▶ [Task] Omitting all images, give the entries that follow again exactly as they read.

▶ [Data for analysis]
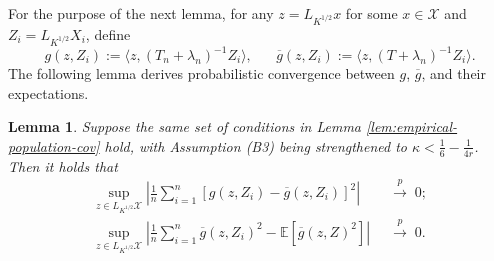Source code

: \documentclass[11pt,a4paper]{article}
\renewcommand{\bar}{\overline}
\theoremstyle{definition}
\theoremstyle{plain}
\newtheorem{lemma}{Lemma}[section]
\theoremstyle{remark}
\newcommand{\mX}{\mathcal X}
\begin{document}
For the purpose of the next lemma, for any $z=L_{K^{1/2}}x$ for some $x\in\mathcal X$ and $Z_i=L_{K^{1/2}}X_i$, define
$$
g(z,Z_i) := \langle z, (T_n+\lambda_n)^{-1}Z_i\rangle,\;\;\;\;\;\;\bar g(z,Z_i) := \langle z, (T+\lambda_n)^{-1}Z_i\rangle.
$$
The following lemma derives probabilistic convergence between $g$, $\bar g$, and their expectations.
\begin{lemma}
Suppose the same set of conditions in Lemma \ref{lem:empirical-population-cov} hold, with Assumption (B3) being strengthened to $\kappa<\frac{1}{6}-\frac{1}{4r}$. 
Then it holds that
\begin{align*}
\sup_{z\in L_{K^{1/2}}\mX}\left|\frac{1}{n}\sum_{i=1}^n [g(z,Z_i)-\bar g(z,Z_i)]^2\right|\;\;&\overset{p}{\to}\;0;\\
\sup_{z\in L_{K^{1/2}}\mX}\left|\frac{1}{n}\sum_{i=1}^n \bar g(z,Z_i)^2-\mathbb E[\bar g(z,Z)^2]\right|\;\;&\overset{p}{\to}\; 0.
\end{align*}
\label{lem:gdiff}
\end{lemma}
\end{document}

▶ [Result of this task]
Source code

: \documentclass[11pt,a4paper]{article}
\renewcommand{\bar}{\overline}
\theoremstyle{definition}
\theoremstyle{plain}
\newtheorem{lemma}{Lemma}[section]
\theoremstyle{remark}
\newcommand{\mX}{\mathcal X}
\begin{document}
For the purpose of the next lemma, for any $z=L_{K^{1/2}}x$ for some $x\in\mathcal X$ and $Z_i=L_{K^{1/2}}X_i$, define
$$
g(z,Z_i) := \langle z, (T_n+\lambda_n)^{-1}Z_i\rangle,\;\;\;\;\;\;\bar g(z,Z_i) := \langle z, (T+\lambda_n)^{-1}Z_i\rangle.
$$
The following lemma derives probabilistic convergence between $g$, $\bar g$, and their expectations.
\begin{lemma}
Suppose the same set of conditions in Lemma \ref{lem:empirical-population-cov} hold, with Assumption (B3) being strengthened to $\kappa<\frac{1}{6}-\frac{1}{4r}$. 
Then it holds that
\begin{align*}
\sup_{z\in L_{K^{1/2}}\mX}\left|\frac{1}{n}\sum_{i=1}^n [g(z,Z_i)-\bar g(z,Z_i)]^2\right|\;\;&\overset{p}{\to}\;0;\\
\sup_{z\in L_{K^{1/2}}\mX}\left|\frac{1}{n}\sum_{i=1}^n \bar g(z,Z_i)^2-\mathbb E[\bar g(z,Z)^2]\right|\;\;&\overset{p}{\to}\; 0.
\end{align*}
\label{lem:gdiff}
\end{lemma}
\end{document}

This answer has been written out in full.